Required action –
Search the data below for the string "symbols". Extract every line that contains it.

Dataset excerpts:

════

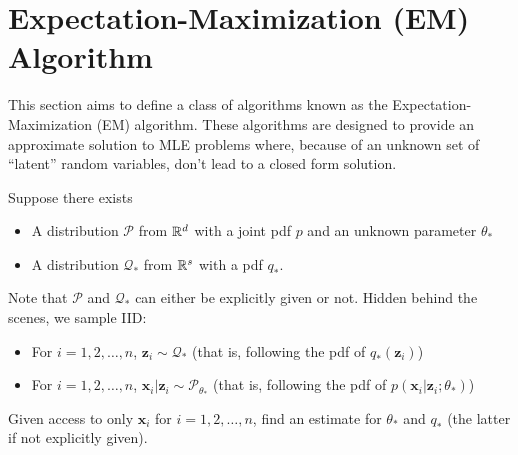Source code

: \section{Expectation-Maximization (EM) Algorithm}
This section aims to define a class of algorithms known as the Expectation-Maximization (EM) algorithm. These algorithms are designed to provide an approximate solution to MLE problems where, because of an unknown set of ``latent'' random variables, don't lead to a closed form solution.
\begin{definition}
    Suppose there exists 
    \begin{itemize}
        \item A distribution $\mathcal{P}$ from $\mathbb{R}^d$ with a joint pdf $p$ and an unknown parameter $\theta_*$
        \item A distribution $\mathcal{Q}_*$ from $\mathbb{R}^s$ with a pdf $q_*$.
    \end{itemize}
    Note that $\mathcal{P}$ and $\mathcal{Q}_*$ can either be explicitly given or not. Hidden behind the scenes, we sample IID:
    \begin{itemize}
        \item For $i=1,2,\dots,n$, $\mathbf{z}_i\sim\mathcal{Q}_*$ (that is, following the pdf of $q_*(\mathbf{z}_i)$)
        \item For $i=1,2,\dots,n$, $\mathbf{x}_i|\mathbf{z}_i\sim\mathcal{P}_{\theta_*}$ (that is, following the pdf of $p(\mathbf{x}_i|\mathbf{z}_i;\theta_*)$)
    \end{itemize}
    Given access to only $\mathbf{x}_i$ for $i=1,2,\dots,n$, find an estimate for $\theta_*$ and $q_*$ (the latter if not explicitly given).
\end{definition}

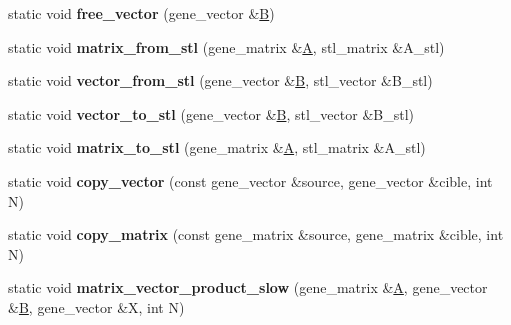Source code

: \begin{DoxyCompactItemize}
static void {\bfseries free\+\_\+vector} (gene\+\_\+vector \&\hyperlink{group___core___module_class_eigen_1_1_matrix}{B})
\item 
\mbox{\label{classublas__interface_a86c456f8a172a6d7bae92181bd57962b}} 
static void {\bfseries matrix\+\_\+from\+\_\+stl} (gene\+\_\+matrix \&\hyperlink{group___core___module_class_eigen_1_1_matrix}{A}, stl\+\_\+matrix \&A\+\_\+stl)
\item 
\mbox{\label{classublas__interface_a0a5a4f40ad048be8c066438f1f77ea5f}} 
static void {\bfseries vector\+\_\+from\+\_\+stl} (gene\+\_\+vector \&\hyperlink{group___core___module_class_eigen_1_1_matrix}{B}, stl\+\_\+vector \&B\+\_\+stl)
\item 
\mbox{\label{classublas__interface_a8b52f77a0ed244e5b7a7604120e84fc1}} 
static void {\bfseries vector\+\_\+to\+\_\+stl} (gene\+\_\+vector \&\hyperlink{group___core___module_class_eigen_1_1_matrix}{B}, stl\+\_\+vector \&B\+\_\+stl)
\item 
\mbox{\label{classublas__interface_af36a6f033d5fa349ccb3a116f161d524}} 
static void {\bfseries matrix\+\_\+to\+\_\+stl} (gene\+\_\+matrix \&\hyperlink{group___core___module_class_eigen_1_1_matrix}{A}, stl\+\_\+matrix \&A\+\_\+stl)
\item 
\mbox{\label{classublas__interface_a03447fe23509848cc3d84d6bb5dcad86}} 
static void {\bfseries copy\+\_\+vector} (const gene\+\_\+vector \&source, gene\+\_\+vector \&cible, int N)
\item 
\mbox{\label{classublas__interface_ab6feace7a007b3344072623229d3f738}} 
static void {\bfseries copy\+\_\+matrix} (const gene\+\_\+matrix \&source, gene\+\_\+matrix \&cible, int N)
\item 
\mbox{\label{classublas__interface_a858ac339249e698a4a6d9fb8b63765d3}} 
static void {\bfseries matrix\+\_\+vector\+\_\+product\+\_\+slow} (gene\+\_\+matrix \&\hyperlink{group___core___module_class_eigen_1_1_matrix}{A}, gene\+\_\+vector \&\hyperlink{group___core___module_class_eigen_1_1_matrix}{B}, gene\+\_\+vector \&X, int N)
\item 
\mbox{\label{classublas__interface_a0d59e21440e6b229c42871dcb6ab60ba}} 

\end{DoxyCompactItemize}
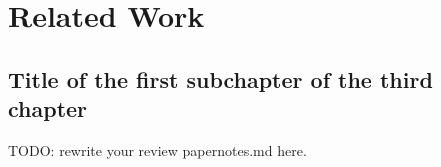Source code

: \chapter{Related Work}

\section{Title of the first subchapter of the third chapter}
TODO: rewrite your review papernotes.md here.

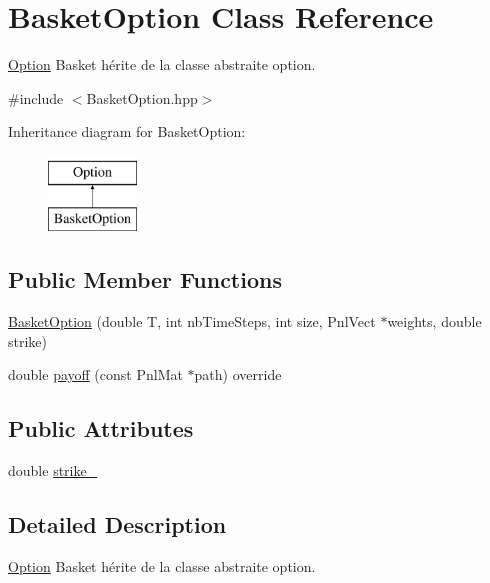 \hypertarget{classBasketOption}{\section{Basket\-Option Class Reference}
\label{classBasketOption}
}


\hyperlink{classOption}{Option} Basket hérite de la classe abstraite option.  




{\ttfamily \#include $<$Basket\-Option.\-hpp$>$}

Inheritance diagram for Basket\-Option\-:\begin{figure}[H]
\begin{center}
\leavevmode
\includegraphics[height=2.000000cm]{classBasketOption}
\end{center}
\end{figure}
\subsection*{Public Member Functions}
\begin{DoxyCompactItemize}
\item 
\hyperlink{classBasketOption_a1842966514887a4e9086ec5ffb176558}{Basket\-Option} (double T, int nb\-Time\-Steps, int size, Pnl\-Vect $\ast$weights, double strike)
\item 
double \hyperlink{classBasketOption_a57c941403d2bd21159b090fa6481ee9e}{payoff} (const Pnl\-Mat $\ast$path) override
\end{DoxyCompactItemize}
\subsection*{Public Attributes}
\begin{DoxyCompactItemize}
\item 
double \hyperlink{classBasketOption_abf96256c30b8e0d063611b11972d32c5}{strike\-\_\-}
\end{DoxyCompactItemize}


\subsection{Detailed Description}
\hyperlink{classOption}{Option} Basket hérite de la classe abstraite option. 

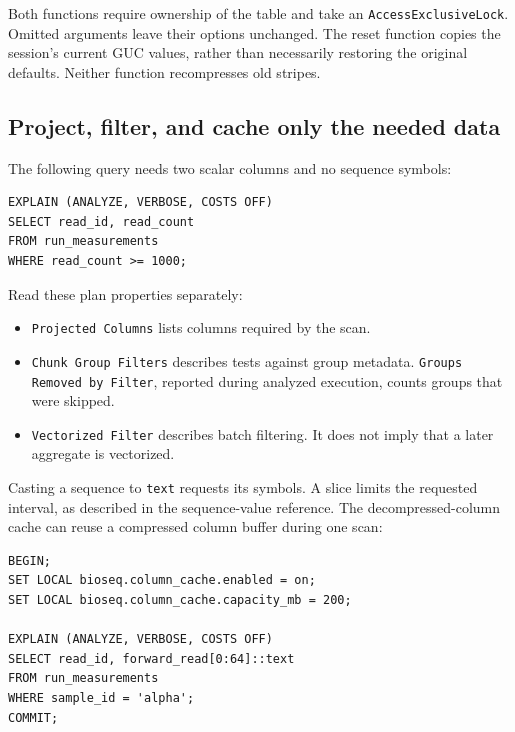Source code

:Both functions require ownership of the table and take an
\texttt{AccessExclusiveLock}. Omitted arguments leave their options
unchanged. The reset function copies the session's current GUC values,
rather than necessarily restoring the original defaults. Neither function
recompresses old stripes.

\subsection{Project, filter, and cache only the needed data}

The following query needs two scalar columns and no sequence symbols:

\par\noindent\begin{minipage}{\linewidth}
\begin{lstlisting}[style=bioseq-appendix-sql,
  caption={Inspect column projection and chunk-group filtering.}]
EXPLAIN (ANALYZE, VERBOSE, COSTS OFF)
SELECT read_id, read_count
FROM run_measurements
WHERE read_count >= 1000;
\end{lstlisting}
\end{minipage}

Read these plan properties separately:
\begin{itemize}
  \item \texttt{Projected Columns} lists columns required by the scan.
  \item \texttt{Chunk Group Filters} describes tests against group
    metadata. \texttt{Groups Removed by Filter}, reported during analyzed
    execution, counts groups that were skipped.
  \item \texttt{Vectorized Filter} describes batch filtering. It does not
    imply that a later aggregate is vectorized.
\end{itemize}

Casting a sequence to \texttt{text} requests its symbols. A slice limits
the requested interval, as described in the sequence-value reference.
The decompressed-column cache can reuse a compressed column buffer during
one scan:

\par\noindent\begin{minipage}{\linewidth}
\begin{lstlisting}[style=bioseq-appendix-sql,
  caption={Enable the decompressed-column cache for one transaction.}]
BEGIN;
SET LOCAL bioseq.column_cache.enabled = on;
SET LOCAL bioseq.column_cache.capacity_mb = 200;

EXPLAIN (ANALYZE, VERBOSE, COSTS OFF)
SELECT read_id, forward_read[0:64]::text
FROM run_measurements
WHERE sample_id = 'alpha';
COMMIT;
\end{lstlisting}
\end{minipage}

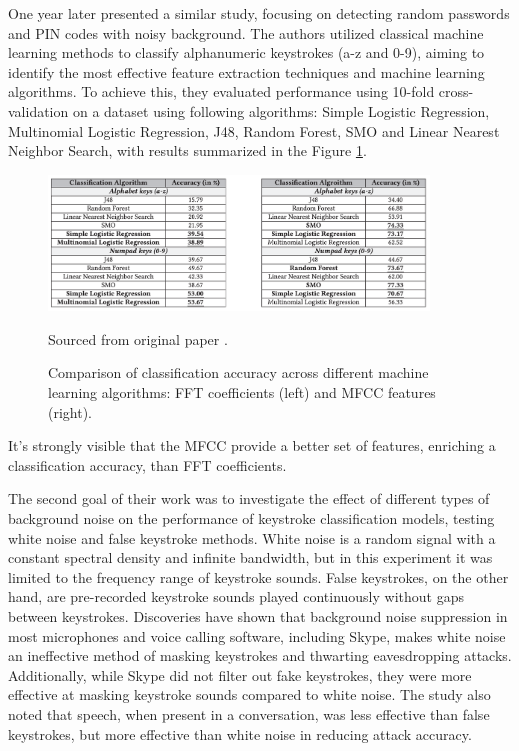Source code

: \documentclass[a4paper,11pt,twoside]{report}
\theoremstyle{definition}
\begin{document}
One year later \textit{\cite{anand2018keyboard}} presented a similar study, focusing on detecting random passwords and PIN codes with noisy background. The authors utilized classical machine learning methods to classify alphanumeric keystrokes (a-z and 0-9), aiming to identify the most effective feature extraction techniques and machine learning algorithms. To achieve this, they evaluated performance using 10-fold cross-validation on a dataset using following algorithms: Simple Logistic Regression, Multinomial Logistic Regression, J48, Random Forest, SMO and Linear Nearest Neighbor Search, with results summarized in the Figure \ref{fig:anand2018}.

\begin{figure}[h!]
    \centering
    \includegraphics[width=0.9\textwidth]{img_related_work/fft_vs_mfcc.png}
    \caption{Comparison of classification accuracy across different machine learning algorithms: FFT coefficients (left) and MFCC features (right).}
    \footnotesize{Sourced from original paper \cite{anand2018keyboard}.}
    \label{fig:anand2018}
\end{figure}

It's strongly visible that the MFCC provide a better set of features, enriching a classification accuracy, than FFT coefficients.

The second goal of their work was to investigate the effect of different types of background noise on the performance of keystroke classification models, testing white noise and false keystroke methods. White noise is a random signal with a constant spectral density and infinite bandwidth, but in this experiment it was limited to the frequency range of keystroke sounds. False keystrokes, on the other hand, are pre-recorded keystroke sounds played continuously without gaps between keystrokes. Discoveries have shown that background noise suppression in most microphones and voice calling software, including Skype, makes white noise an ineffective method of masking keystrokes and thwarting eavesdropping attacks. Additionally, while Skype did not filter out fake keystrokes, they were more effective at masking keystroke sounds compared to white noise. The study also noted that speech, when present in a conversation, was less effective than false keystrokes, but more effective than white noise in reducing attack accuracy. \\
\end{document}
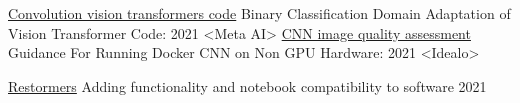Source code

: \begin{cventries}

\cventry
    {\href{https://github.com/fdsig/convit}{Convolution vision transformers code}}
    {Binary Classification Domain Adaptation of Vision Transformer Code:}
    {   }
    {2021}
    {<Meta AI>}
\vspace{10pt}
\cventry
      {\href{https://github.com/idealo/image-quality-assessment}{CNN image quality assessment}} %
    {Guidance For Running Docker CNN on Non GPU Hardware:} %
    {} %
    {2021} %
    {<Idealo>}

\vspace{10pt}
 \cventry
      {\href{https://github.com/fdsig/Restormer}{Restormers}} %
    {Adding functionality and notebook compatibility to software} %
    {} %
    {2021} %
    {}
\end{cventries}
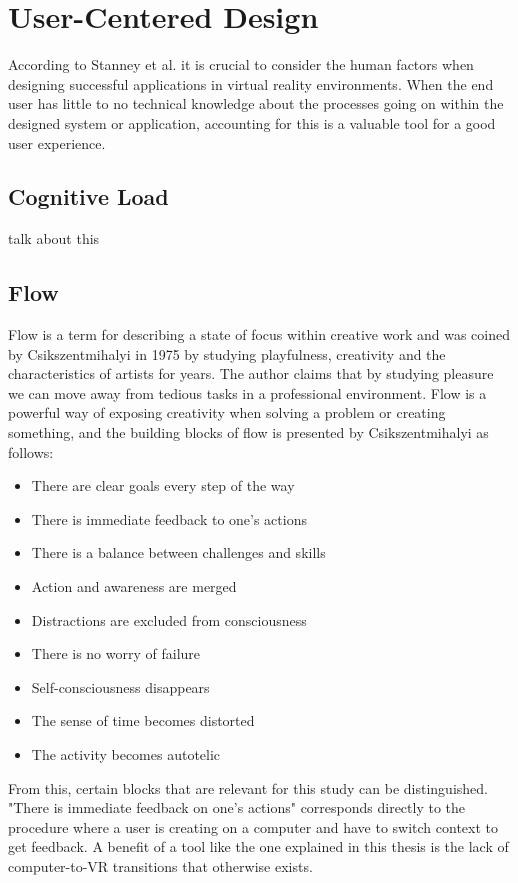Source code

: \section{User-Centered Design}
According to Stanney et al. it is crucial to consider the human factors when designing successful applications in virtual reality environments. When the end user has little to no technical knowledge about the processes going on within the designed system or application, accounting for this is a valuable tool for a good user experience.
\cite{UCD:stanney1998human}
\subsection{Cognitive Load}
talk about this
\subsection{Flow}
Flow is a term for describing a state of focus within creative work and was coined by Csikszentmihalyi in 1975 by studying playfulness, creativity and the characteristics of artists for years. \cite{UCD:boredom1975anxiety} The author claims that by studying pleasure we can move away from tedious tasks in a professional environment. Flow is a powerful way of exposing creativity when solving a problem or creating something, and the building blocks of flow is presented by Csikszentmihalyi as follows:\cite{UCD:csikszentmihalyi1996flow}

\begin{itemize}
  \item There are clear goals every step of the way
  \item There is immediate feedback to one's actions
  \item There is a balance between challenges and skills
  \item Action and awareness are merged
  \item Distractions are excluded from consciousness
  \item There is no worry of failure
  \item Self-consciousness disappears
  \item The sense of time becomes distorted
  \item The activity becomes autotelic
\end{itemize}

From this, certain blocks that are relevant for this study can be distinguished. "There is immediate feedback on one's actions" corresponds directly to the procedure where a user is creating on a computer and have to switch context to get feedback. A benefit of a tool like the one explained in this thesis is the lack of computer-to-VR transitions that otherwise exists.
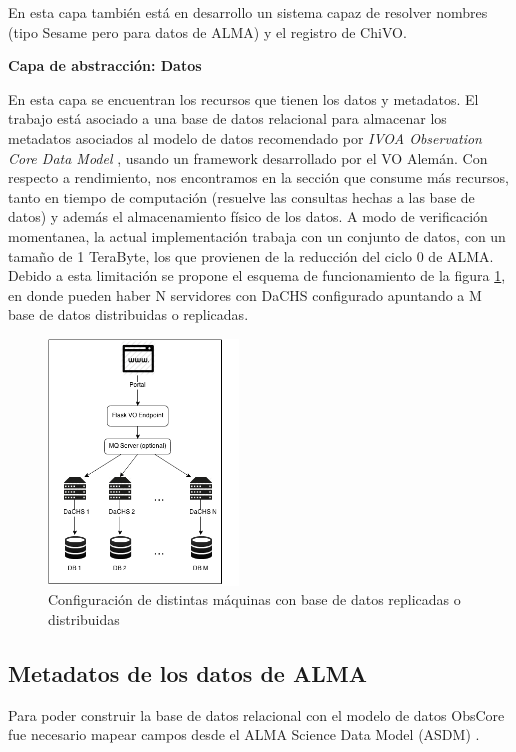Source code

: En esta capa también está en desarrollo un sistema capaz de resolver nombres
(tipo Sesame \cite{sesame} pero para datos de ALMA) y el registro de ChiVO.

\textbf{Capa de abstracción: Datos}

En esta capa se encuentran los recursos que tienen los datos y metadatos.
El trabajo está asociado a una base de datos relacional para almacenar los
metadatos asociados al modelo de datos recomendado por \emph{IVOA Observation Core
Data Model} \cite{louys2011ivoa}, usando un framework desarrollado por el VO Alemán.
Con respecto a rendimiento, nos encontramos en la sección que consume más
recursos, tanto en tiempo de computación (resuelve las consultas hechas a las base
de datos) y además el almacenamiento físico de los datos.
A modo de verificación momentanea,
la actual implementación trabaja con un conjunto de datos, con un tamaño
de 1 TeraByte, los que provienen de la reducción del ciclo 0 de ALMA.
Debido a esta limitación se propone
el esquema de funcionamiento de la figura \ref{fig:dachs}, en donde pueden haber N
servidores con DaCHS configurado apuntando a M base de datos distribuidas o replicadas.

\begin{figure}[ht]
    \centering
    \includegraphics[width=0.45\textwidth]{images/interaccion.png}
    \caption{Configuración de distintas máquinas con base de datos replicadas o distribuidas}
    \label{fig:dachs}
\end{figure}

\subsection{Metadatos de los datos de ALMA}

Para poder construir la base de datos relacional con el modelo de datos ObsCore fue
necesario mapear campos desde el ALMA Science Data Model (ASDM) \cite{viallefond2009sdm}.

════

Result of this exercise –
The following query needs two scalar columns and no sequence symbols:
Casting a sequence to \texttt{text} requests its symbols. A slice limits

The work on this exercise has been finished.